## [Records contained in a dataset]
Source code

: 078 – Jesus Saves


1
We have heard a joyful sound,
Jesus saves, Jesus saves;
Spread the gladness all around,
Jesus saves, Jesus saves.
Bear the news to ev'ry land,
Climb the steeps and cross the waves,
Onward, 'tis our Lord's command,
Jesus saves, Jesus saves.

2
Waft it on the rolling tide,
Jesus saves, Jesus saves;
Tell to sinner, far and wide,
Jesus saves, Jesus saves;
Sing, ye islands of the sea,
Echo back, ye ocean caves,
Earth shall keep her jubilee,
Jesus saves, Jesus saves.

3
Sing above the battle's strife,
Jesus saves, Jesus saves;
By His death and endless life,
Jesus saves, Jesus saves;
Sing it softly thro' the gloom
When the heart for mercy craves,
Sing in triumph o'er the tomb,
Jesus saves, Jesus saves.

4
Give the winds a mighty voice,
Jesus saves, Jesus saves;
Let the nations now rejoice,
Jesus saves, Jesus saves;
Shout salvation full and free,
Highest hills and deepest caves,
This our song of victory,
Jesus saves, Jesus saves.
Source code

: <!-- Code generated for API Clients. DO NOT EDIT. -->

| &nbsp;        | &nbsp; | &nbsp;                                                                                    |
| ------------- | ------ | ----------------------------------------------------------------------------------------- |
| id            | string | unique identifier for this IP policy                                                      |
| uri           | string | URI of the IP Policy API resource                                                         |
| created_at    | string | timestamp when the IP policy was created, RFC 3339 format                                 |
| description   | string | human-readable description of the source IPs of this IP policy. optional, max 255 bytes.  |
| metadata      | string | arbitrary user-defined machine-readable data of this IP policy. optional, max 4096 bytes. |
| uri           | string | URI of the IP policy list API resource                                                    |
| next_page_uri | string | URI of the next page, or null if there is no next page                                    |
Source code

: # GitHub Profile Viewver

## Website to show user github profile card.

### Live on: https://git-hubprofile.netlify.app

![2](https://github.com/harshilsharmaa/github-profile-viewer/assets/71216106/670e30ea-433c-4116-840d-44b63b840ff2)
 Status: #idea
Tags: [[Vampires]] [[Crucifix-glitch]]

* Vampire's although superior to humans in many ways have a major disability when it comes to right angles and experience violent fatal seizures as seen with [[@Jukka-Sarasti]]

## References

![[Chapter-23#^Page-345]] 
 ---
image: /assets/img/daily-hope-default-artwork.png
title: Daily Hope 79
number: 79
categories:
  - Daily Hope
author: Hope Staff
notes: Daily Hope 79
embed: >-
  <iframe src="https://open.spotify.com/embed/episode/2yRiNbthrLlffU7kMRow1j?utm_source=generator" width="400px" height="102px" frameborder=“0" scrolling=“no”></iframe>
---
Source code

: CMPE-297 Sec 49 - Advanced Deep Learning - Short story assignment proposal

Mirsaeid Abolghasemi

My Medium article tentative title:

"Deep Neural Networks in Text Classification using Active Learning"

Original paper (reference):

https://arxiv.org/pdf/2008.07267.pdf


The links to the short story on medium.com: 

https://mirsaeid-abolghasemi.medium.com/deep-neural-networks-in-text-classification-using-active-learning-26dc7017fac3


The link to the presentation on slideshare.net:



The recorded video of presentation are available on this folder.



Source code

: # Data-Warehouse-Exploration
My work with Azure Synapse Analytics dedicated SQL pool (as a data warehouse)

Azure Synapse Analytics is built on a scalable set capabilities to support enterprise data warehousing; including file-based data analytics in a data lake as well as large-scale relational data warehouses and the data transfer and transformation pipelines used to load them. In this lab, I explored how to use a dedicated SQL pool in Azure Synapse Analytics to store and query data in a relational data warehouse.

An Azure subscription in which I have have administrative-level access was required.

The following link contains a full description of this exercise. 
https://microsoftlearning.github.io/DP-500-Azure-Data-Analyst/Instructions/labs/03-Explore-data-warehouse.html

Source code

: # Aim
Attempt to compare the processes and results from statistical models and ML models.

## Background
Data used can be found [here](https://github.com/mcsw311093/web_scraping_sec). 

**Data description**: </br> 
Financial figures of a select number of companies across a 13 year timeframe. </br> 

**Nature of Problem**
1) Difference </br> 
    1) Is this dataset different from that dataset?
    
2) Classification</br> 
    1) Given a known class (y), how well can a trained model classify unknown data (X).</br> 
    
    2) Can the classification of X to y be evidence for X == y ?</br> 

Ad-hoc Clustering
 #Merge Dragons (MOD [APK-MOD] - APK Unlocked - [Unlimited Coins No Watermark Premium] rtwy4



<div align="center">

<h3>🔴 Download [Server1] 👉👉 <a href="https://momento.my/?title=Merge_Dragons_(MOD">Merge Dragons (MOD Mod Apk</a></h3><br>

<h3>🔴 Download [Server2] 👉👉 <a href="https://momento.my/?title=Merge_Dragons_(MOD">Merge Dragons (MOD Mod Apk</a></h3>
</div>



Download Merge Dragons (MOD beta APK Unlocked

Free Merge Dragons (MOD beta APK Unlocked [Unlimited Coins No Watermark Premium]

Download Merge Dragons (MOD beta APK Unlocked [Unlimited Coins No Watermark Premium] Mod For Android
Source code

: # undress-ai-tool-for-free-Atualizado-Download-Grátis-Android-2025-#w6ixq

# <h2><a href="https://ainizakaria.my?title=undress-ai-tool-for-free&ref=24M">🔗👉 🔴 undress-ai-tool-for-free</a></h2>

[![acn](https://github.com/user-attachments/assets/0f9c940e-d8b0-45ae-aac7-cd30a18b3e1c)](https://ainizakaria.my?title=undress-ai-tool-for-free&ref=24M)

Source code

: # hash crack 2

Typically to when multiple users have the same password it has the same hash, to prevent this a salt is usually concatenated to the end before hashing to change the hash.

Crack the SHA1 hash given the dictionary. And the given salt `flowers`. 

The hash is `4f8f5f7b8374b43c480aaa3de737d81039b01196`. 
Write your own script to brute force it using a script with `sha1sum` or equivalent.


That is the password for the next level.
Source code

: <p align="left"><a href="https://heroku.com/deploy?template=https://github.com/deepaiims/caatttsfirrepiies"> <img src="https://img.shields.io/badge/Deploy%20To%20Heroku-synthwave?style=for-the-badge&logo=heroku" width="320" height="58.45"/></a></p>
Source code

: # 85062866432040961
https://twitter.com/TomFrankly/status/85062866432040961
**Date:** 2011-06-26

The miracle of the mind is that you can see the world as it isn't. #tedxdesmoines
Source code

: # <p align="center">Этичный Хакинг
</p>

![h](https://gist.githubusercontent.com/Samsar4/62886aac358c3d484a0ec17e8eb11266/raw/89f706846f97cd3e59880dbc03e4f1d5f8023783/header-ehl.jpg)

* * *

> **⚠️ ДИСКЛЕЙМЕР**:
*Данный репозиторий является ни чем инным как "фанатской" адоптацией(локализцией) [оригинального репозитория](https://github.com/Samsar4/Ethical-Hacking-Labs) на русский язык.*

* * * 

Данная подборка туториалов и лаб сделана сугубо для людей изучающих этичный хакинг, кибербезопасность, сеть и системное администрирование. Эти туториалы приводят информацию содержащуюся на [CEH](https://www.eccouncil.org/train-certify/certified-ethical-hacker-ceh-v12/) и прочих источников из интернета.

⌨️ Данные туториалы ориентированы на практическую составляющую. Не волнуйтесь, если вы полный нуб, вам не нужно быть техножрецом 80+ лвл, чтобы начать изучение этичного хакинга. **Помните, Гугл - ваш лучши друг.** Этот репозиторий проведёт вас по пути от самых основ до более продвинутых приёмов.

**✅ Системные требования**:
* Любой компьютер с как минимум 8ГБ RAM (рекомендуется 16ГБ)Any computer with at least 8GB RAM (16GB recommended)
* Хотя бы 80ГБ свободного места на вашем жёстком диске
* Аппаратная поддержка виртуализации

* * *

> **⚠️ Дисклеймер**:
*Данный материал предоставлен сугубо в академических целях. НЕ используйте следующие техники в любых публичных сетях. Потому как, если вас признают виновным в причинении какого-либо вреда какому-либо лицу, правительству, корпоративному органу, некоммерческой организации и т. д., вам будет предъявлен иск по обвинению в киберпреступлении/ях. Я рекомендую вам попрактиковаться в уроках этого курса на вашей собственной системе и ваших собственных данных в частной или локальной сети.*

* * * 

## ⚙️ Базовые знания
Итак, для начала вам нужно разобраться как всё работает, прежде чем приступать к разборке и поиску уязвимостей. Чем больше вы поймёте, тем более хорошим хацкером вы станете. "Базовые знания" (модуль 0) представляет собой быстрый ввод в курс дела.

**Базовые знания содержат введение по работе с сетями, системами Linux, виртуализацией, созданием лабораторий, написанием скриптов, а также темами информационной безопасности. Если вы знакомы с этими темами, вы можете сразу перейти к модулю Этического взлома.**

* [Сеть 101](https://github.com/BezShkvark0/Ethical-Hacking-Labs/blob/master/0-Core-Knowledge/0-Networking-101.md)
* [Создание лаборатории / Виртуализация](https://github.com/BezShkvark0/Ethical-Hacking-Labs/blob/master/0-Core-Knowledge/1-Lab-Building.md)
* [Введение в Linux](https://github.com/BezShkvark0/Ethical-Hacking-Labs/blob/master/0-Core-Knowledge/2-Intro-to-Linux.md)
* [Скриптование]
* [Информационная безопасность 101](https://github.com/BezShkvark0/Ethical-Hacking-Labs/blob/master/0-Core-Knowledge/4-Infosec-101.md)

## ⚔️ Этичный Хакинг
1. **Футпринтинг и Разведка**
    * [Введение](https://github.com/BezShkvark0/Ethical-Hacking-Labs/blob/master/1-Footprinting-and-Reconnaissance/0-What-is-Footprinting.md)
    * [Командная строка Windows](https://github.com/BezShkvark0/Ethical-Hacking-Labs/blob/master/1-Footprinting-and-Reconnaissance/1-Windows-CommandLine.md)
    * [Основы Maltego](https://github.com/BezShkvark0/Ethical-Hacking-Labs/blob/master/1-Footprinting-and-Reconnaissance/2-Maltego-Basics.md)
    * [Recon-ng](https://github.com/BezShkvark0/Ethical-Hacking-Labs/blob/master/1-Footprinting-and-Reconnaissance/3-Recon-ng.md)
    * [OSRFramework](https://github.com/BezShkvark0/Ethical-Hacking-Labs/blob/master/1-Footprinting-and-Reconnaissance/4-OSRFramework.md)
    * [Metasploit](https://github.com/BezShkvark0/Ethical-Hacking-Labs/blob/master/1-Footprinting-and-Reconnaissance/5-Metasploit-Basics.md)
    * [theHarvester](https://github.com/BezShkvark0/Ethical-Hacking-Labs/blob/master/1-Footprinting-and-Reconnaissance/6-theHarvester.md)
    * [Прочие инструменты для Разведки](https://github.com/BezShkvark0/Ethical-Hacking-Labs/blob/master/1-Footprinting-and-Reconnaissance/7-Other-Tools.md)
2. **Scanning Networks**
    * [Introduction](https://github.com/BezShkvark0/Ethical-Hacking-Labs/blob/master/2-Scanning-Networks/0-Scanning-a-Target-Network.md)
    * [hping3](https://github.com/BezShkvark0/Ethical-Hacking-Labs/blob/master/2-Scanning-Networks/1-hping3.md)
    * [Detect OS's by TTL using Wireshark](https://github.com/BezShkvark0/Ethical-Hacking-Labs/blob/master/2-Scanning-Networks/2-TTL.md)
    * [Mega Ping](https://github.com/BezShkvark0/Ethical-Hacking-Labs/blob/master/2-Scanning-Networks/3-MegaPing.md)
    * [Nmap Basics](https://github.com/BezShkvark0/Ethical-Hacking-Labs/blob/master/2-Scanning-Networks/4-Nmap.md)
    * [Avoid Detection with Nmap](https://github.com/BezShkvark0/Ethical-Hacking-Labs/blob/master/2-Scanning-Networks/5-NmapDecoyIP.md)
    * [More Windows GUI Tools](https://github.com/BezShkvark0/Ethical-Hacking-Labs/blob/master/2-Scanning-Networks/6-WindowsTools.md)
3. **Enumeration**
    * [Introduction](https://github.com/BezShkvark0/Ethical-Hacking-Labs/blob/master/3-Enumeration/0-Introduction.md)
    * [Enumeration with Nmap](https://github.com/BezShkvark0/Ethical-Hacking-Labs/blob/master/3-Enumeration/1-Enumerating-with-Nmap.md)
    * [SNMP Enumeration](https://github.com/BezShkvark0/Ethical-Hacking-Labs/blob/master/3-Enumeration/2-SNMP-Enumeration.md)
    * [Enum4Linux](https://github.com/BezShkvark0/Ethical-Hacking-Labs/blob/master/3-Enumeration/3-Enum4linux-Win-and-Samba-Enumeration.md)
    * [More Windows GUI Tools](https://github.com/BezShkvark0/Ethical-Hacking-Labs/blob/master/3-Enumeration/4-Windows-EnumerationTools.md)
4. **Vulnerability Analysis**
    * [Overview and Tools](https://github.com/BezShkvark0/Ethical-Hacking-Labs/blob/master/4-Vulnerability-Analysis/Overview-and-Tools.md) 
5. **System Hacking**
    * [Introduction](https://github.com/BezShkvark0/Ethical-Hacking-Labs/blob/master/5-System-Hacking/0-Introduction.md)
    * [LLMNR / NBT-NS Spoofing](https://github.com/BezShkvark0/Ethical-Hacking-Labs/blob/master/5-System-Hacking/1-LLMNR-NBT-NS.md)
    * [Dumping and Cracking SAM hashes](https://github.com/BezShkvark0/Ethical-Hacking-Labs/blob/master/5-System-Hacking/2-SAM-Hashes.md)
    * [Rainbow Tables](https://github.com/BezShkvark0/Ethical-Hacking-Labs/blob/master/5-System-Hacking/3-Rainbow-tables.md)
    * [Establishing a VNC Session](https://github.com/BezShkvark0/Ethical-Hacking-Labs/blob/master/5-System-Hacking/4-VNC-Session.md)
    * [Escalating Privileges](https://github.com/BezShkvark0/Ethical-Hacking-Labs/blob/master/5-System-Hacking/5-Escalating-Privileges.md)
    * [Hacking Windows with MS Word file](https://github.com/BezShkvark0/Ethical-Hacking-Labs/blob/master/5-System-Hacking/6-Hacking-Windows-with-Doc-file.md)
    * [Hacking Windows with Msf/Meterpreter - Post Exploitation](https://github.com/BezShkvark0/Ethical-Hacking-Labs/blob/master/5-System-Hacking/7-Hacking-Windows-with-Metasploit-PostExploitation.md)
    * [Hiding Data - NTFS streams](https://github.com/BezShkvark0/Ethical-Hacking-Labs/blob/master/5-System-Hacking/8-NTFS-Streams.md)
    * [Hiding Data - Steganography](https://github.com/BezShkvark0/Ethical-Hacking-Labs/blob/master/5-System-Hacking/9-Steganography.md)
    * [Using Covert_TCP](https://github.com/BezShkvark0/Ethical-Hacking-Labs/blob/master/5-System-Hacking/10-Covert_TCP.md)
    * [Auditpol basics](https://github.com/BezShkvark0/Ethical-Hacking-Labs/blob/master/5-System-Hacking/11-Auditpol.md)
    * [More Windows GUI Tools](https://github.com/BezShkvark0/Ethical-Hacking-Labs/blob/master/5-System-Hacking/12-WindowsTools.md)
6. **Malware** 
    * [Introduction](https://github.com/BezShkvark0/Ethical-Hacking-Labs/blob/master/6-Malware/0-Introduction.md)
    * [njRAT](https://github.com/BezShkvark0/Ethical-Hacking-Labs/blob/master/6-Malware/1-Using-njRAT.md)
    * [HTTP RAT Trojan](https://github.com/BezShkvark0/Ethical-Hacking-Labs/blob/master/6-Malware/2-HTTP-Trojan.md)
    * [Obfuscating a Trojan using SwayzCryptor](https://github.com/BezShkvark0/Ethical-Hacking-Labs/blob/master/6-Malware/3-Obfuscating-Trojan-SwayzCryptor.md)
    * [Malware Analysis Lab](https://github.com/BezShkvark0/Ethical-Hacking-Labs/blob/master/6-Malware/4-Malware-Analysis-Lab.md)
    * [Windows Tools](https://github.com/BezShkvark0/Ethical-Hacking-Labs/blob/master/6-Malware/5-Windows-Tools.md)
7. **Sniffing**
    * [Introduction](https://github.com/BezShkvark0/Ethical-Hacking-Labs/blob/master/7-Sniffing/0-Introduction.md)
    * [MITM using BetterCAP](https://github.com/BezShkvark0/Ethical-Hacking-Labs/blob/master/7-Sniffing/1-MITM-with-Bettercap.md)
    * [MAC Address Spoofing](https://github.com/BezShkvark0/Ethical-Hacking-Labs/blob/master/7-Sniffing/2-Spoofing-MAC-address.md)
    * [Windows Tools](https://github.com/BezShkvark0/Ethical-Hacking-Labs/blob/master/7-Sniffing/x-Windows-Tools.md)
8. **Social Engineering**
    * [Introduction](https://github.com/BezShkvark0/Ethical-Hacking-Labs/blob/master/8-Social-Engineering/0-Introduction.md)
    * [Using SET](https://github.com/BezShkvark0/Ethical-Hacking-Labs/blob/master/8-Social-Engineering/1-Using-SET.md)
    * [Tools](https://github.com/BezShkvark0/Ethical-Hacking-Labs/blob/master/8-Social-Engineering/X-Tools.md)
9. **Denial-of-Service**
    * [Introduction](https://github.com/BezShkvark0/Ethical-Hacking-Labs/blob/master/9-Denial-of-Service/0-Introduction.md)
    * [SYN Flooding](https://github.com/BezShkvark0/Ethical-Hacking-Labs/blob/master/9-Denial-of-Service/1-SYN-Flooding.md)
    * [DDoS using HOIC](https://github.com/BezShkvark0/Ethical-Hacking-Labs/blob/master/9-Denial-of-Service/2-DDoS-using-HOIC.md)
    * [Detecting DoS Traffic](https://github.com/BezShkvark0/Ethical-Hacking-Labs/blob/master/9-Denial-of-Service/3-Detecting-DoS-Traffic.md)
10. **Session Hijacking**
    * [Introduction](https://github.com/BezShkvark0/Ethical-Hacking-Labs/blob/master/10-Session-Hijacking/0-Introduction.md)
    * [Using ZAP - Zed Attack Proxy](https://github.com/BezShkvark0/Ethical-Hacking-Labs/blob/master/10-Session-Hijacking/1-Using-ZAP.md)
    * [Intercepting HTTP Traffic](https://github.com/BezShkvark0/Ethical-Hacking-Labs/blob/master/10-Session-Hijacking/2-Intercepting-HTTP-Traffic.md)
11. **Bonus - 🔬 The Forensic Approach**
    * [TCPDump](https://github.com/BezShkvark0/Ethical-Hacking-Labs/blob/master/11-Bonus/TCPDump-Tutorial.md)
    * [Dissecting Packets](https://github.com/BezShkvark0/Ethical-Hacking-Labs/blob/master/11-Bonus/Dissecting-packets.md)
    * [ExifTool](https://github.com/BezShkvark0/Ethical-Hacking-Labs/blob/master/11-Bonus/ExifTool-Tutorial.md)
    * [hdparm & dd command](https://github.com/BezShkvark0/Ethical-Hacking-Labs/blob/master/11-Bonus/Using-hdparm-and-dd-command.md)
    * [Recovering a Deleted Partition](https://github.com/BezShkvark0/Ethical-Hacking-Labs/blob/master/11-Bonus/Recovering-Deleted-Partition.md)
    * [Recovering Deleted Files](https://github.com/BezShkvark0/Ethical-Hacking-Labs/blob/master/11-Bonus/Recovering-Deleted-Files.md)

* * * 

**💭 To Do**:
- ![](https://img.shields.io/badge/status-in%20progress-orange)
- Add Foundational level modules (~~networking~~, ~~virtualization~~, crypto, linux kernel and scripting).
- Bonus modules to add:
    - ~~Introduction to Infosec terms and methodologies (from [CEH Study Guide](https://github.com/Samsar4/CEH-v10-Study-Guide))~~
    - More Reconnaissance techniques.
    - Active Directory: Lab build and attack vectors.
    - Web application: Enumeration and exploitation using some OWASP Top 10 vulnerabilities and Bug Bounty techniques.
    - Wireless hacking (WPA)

## [Work required]
Find and copy each line above that includes the string "center".

## [Completed exercise]
<div align="center">
: # <p align="center">Этичный Хакинг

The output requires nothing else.